__Description of the task__:
Check each line of the records below for the word "begin" and copy those where it appears.

Source texts of formatted documents:
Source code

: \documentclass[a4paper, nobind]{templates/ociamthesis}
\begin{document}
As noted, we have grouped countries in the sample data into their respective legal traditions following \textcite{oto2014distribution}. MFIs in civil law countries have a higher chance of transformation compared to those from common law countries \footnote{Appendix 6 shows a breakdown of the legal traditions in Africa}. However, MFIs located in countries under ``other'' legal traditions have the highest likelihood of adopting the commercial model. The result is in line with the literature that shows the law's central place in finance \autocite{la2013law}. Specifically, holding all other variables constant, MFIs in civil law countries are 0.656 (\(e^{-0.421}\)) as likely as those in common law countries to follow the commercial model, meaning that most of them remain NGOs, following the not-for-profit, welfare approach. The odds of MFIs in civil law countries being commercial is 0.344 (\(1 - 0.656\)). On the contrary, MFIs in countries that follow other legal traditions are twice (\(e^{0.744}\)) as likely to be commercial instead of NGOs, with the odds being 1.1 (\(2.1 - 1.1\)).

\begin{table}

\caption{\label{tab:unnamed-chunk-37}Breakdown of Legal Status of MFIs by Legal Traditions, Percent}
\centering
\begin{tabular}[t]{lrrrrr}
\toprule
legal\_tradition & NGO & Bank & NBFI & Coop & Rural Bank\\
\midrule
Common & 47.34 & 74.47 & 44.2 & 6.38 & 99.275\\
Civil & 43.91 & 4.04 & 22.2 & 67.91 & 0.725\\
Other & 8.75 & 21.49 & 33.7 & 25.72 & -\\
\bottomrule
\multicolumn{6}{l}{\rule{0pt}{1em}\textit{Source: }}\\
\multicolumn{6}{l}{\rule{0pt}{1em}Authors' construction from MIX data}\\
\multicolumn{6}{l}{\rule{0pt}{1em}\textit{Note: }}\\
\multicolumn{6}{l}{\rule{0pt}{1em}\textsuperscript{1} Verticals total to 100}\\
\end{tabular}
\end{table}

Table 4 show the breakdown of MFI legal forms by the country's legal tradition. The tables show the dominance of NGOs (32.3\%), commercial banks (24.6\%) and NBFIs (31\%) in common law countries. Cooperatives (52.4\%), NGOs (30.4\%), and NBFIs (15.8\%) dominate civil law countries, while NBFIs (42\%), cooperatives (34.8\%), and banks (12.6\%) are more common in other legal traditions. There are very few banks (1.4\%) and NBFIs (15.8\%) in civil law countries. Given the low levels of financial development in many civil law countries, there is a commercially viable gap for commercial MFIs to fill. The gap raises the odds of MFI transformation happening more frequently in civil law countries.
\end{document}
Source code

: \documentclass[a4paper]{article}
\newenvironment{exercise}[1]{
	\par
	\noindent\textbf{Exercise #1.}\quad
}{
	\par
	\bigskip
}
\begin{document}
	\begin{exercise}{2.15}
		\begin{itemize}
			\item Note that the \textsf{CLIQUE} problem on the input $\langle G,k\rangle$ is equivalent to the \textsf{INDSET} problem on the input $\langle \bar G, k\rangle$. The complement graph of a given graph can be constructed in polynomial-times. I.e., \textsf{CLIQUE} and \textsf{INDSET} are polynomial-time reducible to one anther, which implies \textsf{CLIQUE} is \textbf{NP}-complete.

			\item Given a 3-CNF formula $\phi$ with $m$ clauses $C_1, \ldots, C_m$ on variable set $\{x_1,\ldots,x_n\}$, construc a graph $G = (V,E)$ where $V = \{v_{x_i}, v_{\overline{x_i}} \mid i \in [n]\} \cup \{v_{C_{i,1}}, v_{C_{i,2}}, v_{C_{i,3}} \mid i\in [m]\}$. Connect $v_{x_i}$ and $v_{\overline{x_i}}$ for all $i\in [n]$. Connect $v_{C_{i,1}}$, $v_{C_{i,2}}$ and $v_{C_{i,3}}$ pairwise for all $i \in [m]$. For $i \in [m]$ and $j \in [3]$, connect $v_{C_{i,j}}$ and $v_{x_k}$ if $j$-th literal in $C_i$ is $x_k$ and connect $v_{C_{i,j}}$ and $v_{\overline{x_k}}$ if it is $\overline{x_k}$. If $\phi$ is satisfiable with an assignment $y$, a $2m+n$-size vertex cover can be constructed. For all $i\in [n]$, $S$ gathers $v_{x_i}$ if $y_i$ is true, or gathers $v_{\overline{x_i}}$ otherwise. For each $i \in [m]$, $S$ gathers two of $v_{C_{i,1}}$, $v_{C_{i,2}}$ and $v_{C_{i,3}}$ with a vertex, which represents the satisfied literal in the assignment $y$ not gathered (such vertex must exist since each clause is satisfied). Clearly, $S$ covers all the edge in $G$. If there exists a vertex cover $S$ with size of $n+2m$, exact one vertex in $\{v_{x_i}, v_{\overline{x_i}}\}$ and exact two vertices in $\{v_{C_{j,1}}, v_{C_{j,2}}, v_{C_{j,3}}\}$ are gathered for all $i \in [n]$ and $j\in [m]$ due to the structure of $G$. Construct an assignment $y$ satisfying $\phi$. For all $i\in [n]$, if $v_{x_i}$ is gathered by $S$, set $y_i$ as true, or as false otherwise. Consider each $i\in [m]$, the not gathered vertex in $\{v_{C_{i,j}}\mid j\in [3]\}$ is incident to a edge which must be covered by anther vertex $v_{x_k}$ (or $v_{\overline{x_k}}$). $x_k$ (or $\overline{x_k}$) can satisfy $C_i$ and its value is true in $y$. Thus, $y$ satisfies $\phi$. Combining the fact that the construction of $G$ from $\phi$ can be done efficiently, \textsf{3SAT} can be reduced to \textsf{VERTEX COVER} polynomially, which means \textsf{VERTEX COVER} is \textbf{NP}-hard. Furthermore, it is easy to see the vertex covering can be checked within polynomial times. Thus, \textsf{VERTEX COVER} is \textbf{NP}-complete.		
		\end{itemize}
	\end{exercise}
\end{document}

__Reply__:
\begin{document}
\begin{table}
\begin{tabular}[t]{lrrrrr}
\begin{document}
	\begin{exercise}{2.15}
		\begin{itemize}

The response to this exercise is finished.